The contributions to organic chemistry made by Raymond L. Funk, a professor of chemistry at Pennsylvania State University, “are manifold and span the range from practical aspects of undergraduate teaching and Ph.D. training to stunning contributions to the broad, disparate fields of terpene and alkaloid synthesis,” according to Scripps Research Institute California professor of chemistry Phil S. Baran.

Funk, who is 63, is “one of the most creative organic chemists active today in the field of total synthesis of natural products and methodology development,” says Robert M. Williams, a professor of chemistry at Colorado State University, Fort Collins, who has known Funk for more than 27 years and has followed his work closely. Moreover, Funk “has an extraordinarily artistic flare, which he deploys in the context of developing both new synthetic methodology and new strategic ways of attacking complex natural products synthesis,” Williams adds.

He cites Funk’s use of pericyclic reactions for constructing strained or otherwise inaccessible ring systems. This work includes Funk’s Ireland-Claisen ring-contraction rearrangement for the synthesis of smaller strained ring systems, which was used, for example, to address the ingenol in-out bicyclic ring system stereochemical challenge, and his use of 1,3-dioxins as in situ precursors to reactive acroleins, which in turn participate in subsequent inverse electron demand Diels-Alder reactions and were used for the total synthesis of euplotin A.

Funk’s contributions to synthetic methodology, Baran says, “are characterized by solving pressing problems at the limits of chemical complexity.” Funk’s addition of nucleophiles to 3-bromooxindoles via the intermediacy of indole-2-ones, he says, “has already propelled many in the alkaloid field (including myself) to think differently about the chemical reactivity of indoles and their oxidized derivatives.”

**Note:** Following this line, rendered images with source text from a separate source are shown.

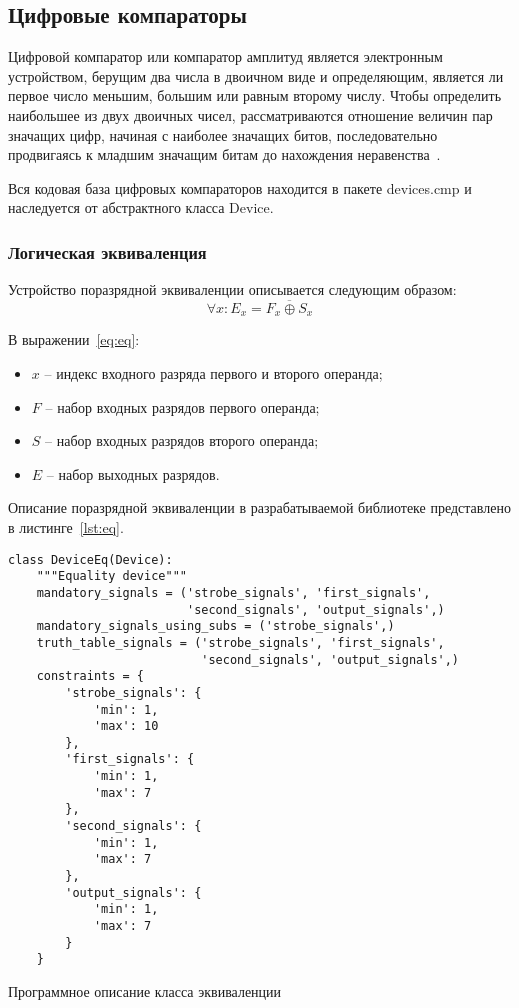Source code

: \documentclass[document.tex]{subfiles}
\begin{document}
\clearpage

\subsection{Цифровые компараторы}
Цифровой компаратор или компаратор амплитуд является электронным устройством,
берущим два числа в двоичном виде и определяющим, является ли первое число
меньшим, большим или равным второму числу. Чтобы определить наибольшее из двух
двоичных чисел, рассматриваются отношение величин пар значащих цифр, начиная с
наиболее значащих битов, последовательно продвигаясь к младшим значащим битам до
нахождения неравенства~\cite{wikicmp}.

Вся кодовая база цифровых компараторов находится в пакете devices.cmp и
наследуется от абстрактного класса Device.

\subsubsection{Логическая эквиваленция}

Устройство поразрядной эквиваленции описывается следующим образом:
\begin{equation}
\label{eq:eq}
\forall x: E_x = \overline{F_x \oplus S_x} 
\end{equation}

В выражении~\ref{eq:eq}:
\begin{itemize}[noitemsep]
  \item $x$ -- индекс входного разряда первого и второго операнда;
  \item $F$ -- набор входных разрядов первого операнда;
  \item $S$ -- набор входных разрядов второго операнда;
  \item $E$ -- набор выходных разрядов.
\end{itemize}

\clearpage

Описание поразрядной эквиваленции в разрабатываемой библиотеке представлено в
листинге~\ref{lst:eq}.

\begin{listing}[ht]
\begin{verbatim}
class DeviceEq(Device):
    """Equality device"""
    mandatory_signals = ('strobe_signals', 'first_signals', 
                         'second_signals', 'output_signals',)
    mandatory_signals_using_subs = ('strobe_signals',)
    truth_table_signals = ('strobe_signals', 'first_signals', 
                           'second_signals', 'output_signals',)
    constraints = {
        'strobe_signals': {
            'min': 1,
            'max': 10
        },
        'first_signals': {
            'min': 1,
            'max': 7
        },
        'second_signals': {
            'min': 1,
            'max': 7
        },
        'output_signals': {
            'min': 1,
            'max': 7
        }
    }
\end{verbatim}
\caption{Программное описание класса эквиваленции}
\label{lst:eq}
\end{listing}
\end{document}
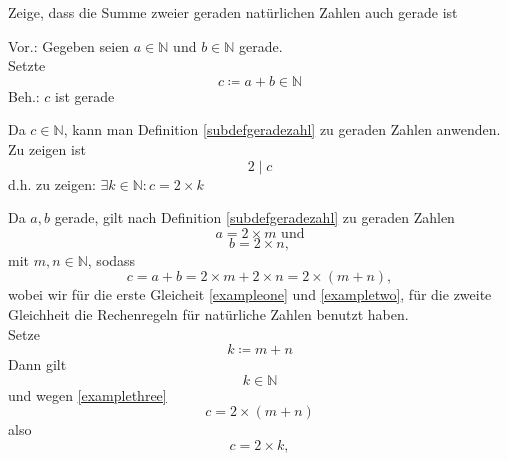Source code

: \documentclass[a4paper, markcase = upper, parskip = true, fleqn]{scrartcl}
\begin{document}
\begin{exercisebox}
	Zeige, dass die Summe zweier geraden natürlichen Zahlen auch gerade ist\par
	Vor.: Gegeben seien $ a \in \mathbb{N} $ und $ b \in \mathbb{N} $ gerade.\\
	Setzte
	\[ c \coloneqq a + b \in \mathbb{N} \]
	Beh.: $c$ ist gerade\\
	\begin{proofbox}
		Da $ c \in \mathbb{N} $, kann man Definition \ref{subdefgeradezahl} zu geraden Zahlen anwenden. Zu zeigen ist
		\[ 2 \mid c \]
		d.h. zu zeigen: $ \exists k \in \mathbb{N} : c = 2 \times k $\par
		Da $a, b$ gerade, gilt nach Definition \ref{subdefgeradezahl} zu geraden Zahlen
		\begin{equation}
			\label{exampleone}
			a = 2 \times m \text{ und}
		\end{equation}
		\begin{equation}
			\label{exampletwo}
			b = 2 \times n,
		\end{equation}
		mit $ m, n \in \mathbb{N} $, sodass
		\begin{equation}
			\label{examplethree}
			c = a + b = 2 \times m + 2 \times n = 2 \times ( m + n ),
		\end{equation}
		wobei wir für die erste Gleicheit \ref{exampleone} und \ref{exampletwo}, für die zweite Gleichheit die Rechenregeln für natürliche Zahlen benutzt haben.\\
		Setze
		\[ k \coloneqq m + n \]
		Dann gilt
		\[ k \in \mathbb{N} \]
		und wegen \ref{examplethree}
		\[ c = 2 \times ( m + n ) \]
		also
		\[
			c = 2 \times k, \tag*{$\square$}
		\]
	\end{proofbox}
\end{exercisebox}
\end{document}
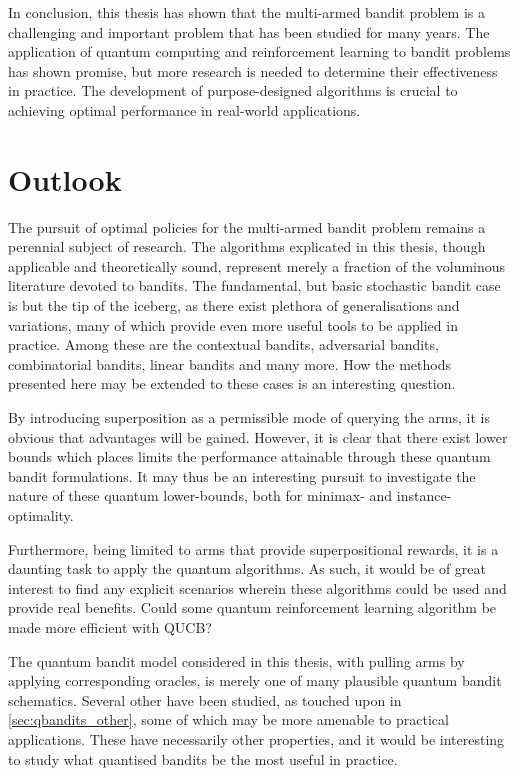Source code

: In conclusion, this thesis has shown that the multi-armed bandit problem is a challenging and important problem that has been studied for many years.
The application of quantum computing and reinforcement learning to bandit problems has shown promise, but more research is needed to determine their effectiveness in practice.
The development of purpose-designed algorithms is crucial to achieving optimal performance in real-world applications.

\section{Outlook}
The pursuit of optimal policies for the multi-armed bandit problem remains a perennial subject of research.
The algorithms explicated in this thesis, though applicable and theoretically sound, represent merely a fraction of the voluminous literature devoted to bandits.
The fundamental, but basic stochastic bandit case is but the tip of the iceberg, as there exist plethora of generalisations and variations, many of which provide even more useful tools to be applied in practice.
Among these are the contextual bandits, adversarial bandits, combinatorial bandits, linear bandits and many more.
How the methods presented here may be extended to these cases is an interesting question.

By introducing superposition as a permissible mode of querying the arms, it is obvious that advantages will be gained.
However, it is clear that there exist lower bounds which places limits the performance attainable through these quantum bandit formulations.
It may thus be an interesting pursuit to investigate the nature of these quantum lower-bounds, both for minimax- and instance-optimality.

Furthermore, being limited to arms that provide superpositional rewards, it is a daunting task to apply the quantum algorithms.
As such, it would be of great interest to find any explicit scenarios wherein these algorithms could be used and provide real benefits.
Could some quantum reinforcement learning algorithm be made more efficient with QUCB?

The quantum bandit model considered in this thesis, with pulling arms by applying corresponding oracles, is merely one of many plausible quantum bandit schematics.
Several other have been studied, as touched upon in \cref{sec:qbandits_other}, some of which may be more amenable to practical applications.
These have necessarily other properties, and it would be interesting to study what quantised bandits be the most useful in practice.

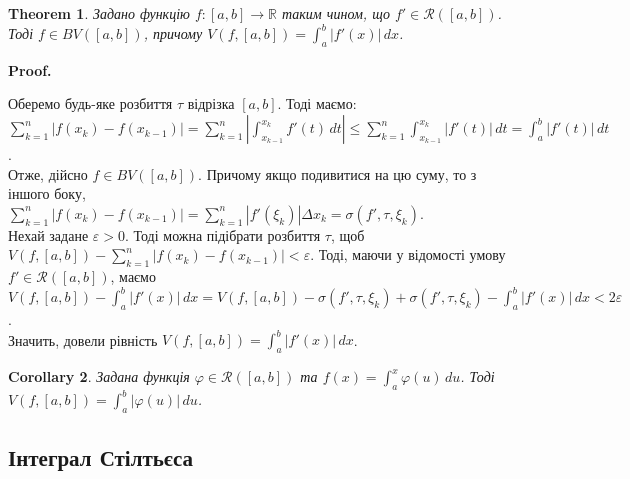 \documentclass[a4paper, 10pt]{article}
\makeatletter
\def\qed{$\blacksquare$}
\theoremstyle{theoremdd}
\newtheorem{theorem}{Theorem}[subsection]
\theoremstyle{theoremdd}
\theoremstyle{theoremdd}
\theoremstyle{theoremdd}
\theoremstyle{theoremdd}
\theoremstyle{theoremdd}
\theoremstyle{theoremdd}
\theoremstyle{theoremdd}
\theoremstyle{theoremdd}
\newtheorem{corollary}[theorem]{Corollary}
\renewenvironment{proof}[1][Proof.\\]{\par
\pushQED{\hfill \qed}%
\normalfont \topsep6\p@\@plus6\p@\relax
\trivlist
\item\relax
{\bfseries
#1\@addpunct{.}}\hspace\labelsep\ignorespaces
}{%
\popQED\endtrivlist\@endpefalse
}
\makeatother
\begin{document}
\begin{theorem}
\label{differentiable_integrable_is_bounded_variation}
Задано функцію $f \colon [a,b] \to \mathbb{R}$ таким чином, що $f' \in \mathcal{R}([a,b])$. Тоді $f \in BV([a,b])$, причому $V(f,[a,b]) = \displaystyle\int_a^b |f'(x)|\,dx$.
\end{theorem}

\begin{proof}
Оберемо будь-яке розбиття $\tau$ відрізка $[a,b]$. Тоді маємо:\\
$\displaystyle\sum_{k=1}^n |f(x_k) - f(x_{k-1})| = \sum_{k=1}^n \left|\int_{x_{k-1}}^{x_k} f'(t)\,dt \right| \leq \sum_{k=1}^n \int_{x_{k-1}}^{x_k} |f'(t)|\,dt = \int_a^b |f'(t)|\,dt$.\\
Отже, дійсно $f \in BV([a,b])$. Причому якщо подивитися на цю суму, то з іншого боку,\\
$\displaystyle\sum_{k=1}^n |f(x_k) - f(x_{k-1})| = \sum_{k=1}^n |f'(\xi_k)| \Delta x_k = \sigma(f',\tau,\xi_k)$.\\
Нехай задане $\varepsilon > 0$. Тоді можна підібрати розбиття $\tau$, щоб $V(f,[a,b]) - \displaystyle\sum_{k=1}^n |f(x_k) - f(x_{k-1})| < \varepsilon$. Тоді, маючи у відомості умову $f' \in \mathcal{R}([a,b])$, маємо\\
$V(f,[a,b]) - \displaystyle\int_a^b |f'(x)|\,dx = V(f,[a,b]) - \sigma(f',\tau,\xi_k) + \sigma(f',\tau,\xi_k) - \displaystyle\int_a^b |f'(x)|\,dx < 2\varepsilon$.\\
Значить, довели рівність $V(f,[a,b]) = \displaystyle\int_a^b |f'(x)|\,dx$.
\end{proof}

\begin{corollary}
Задана функція $\varphi \in \mathcal{R}([a,b])$ та $f(x) = \displaystyle\int_a^x \varphi(u)\,du$. Тоді $V(f,[a,b]) = \displaystyle\int_a^b |\varphi(u)|\,du$.
\end{corollary}

\subsection{Інтеграл Стілтьєса}
\end{document}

Baran praises Funk’s “passion and excitement for chemistry,” noting that, after Funk visited Scripps a few years ago, faculty and students commented that his lecture was the best they had seen in years.

Funk received a bachelor of arts degree in mathematics from the University of Kansas, Lawrence, in 1973. In 1978, he was awarded a Ph.D. degree from the University of California, Berkeley, with his doctoral thesis “Cobalt-Catalyzed Synthesis of Polycyclic Compounds: Application toward the Synthesis of Estrone.” His research adviser was K. Peter C. Vollhardt. In 1979, he completed a postdoctoral fellowship at the University of Pittsburgh with research adviser Samuel Danishefsky. From there, he became an assistant and then associate professor at the University of Nebraska, Lincoln, before moving on in 1987 to become associate professor at Penn State, where he is now a full professor.

He has been awarded several honors, including an Eli Lilly & Co. Young Faculty Grant in 1982, an Alfred P. Sloan Foundation Fellowship in 1985, the Eberly College of Science C. I. Noll Award for Excellence in Teaching in 2005, and Penn State’s Priestley Prize for Outstanding Undergraduate Teaching in Chemistry in 2009.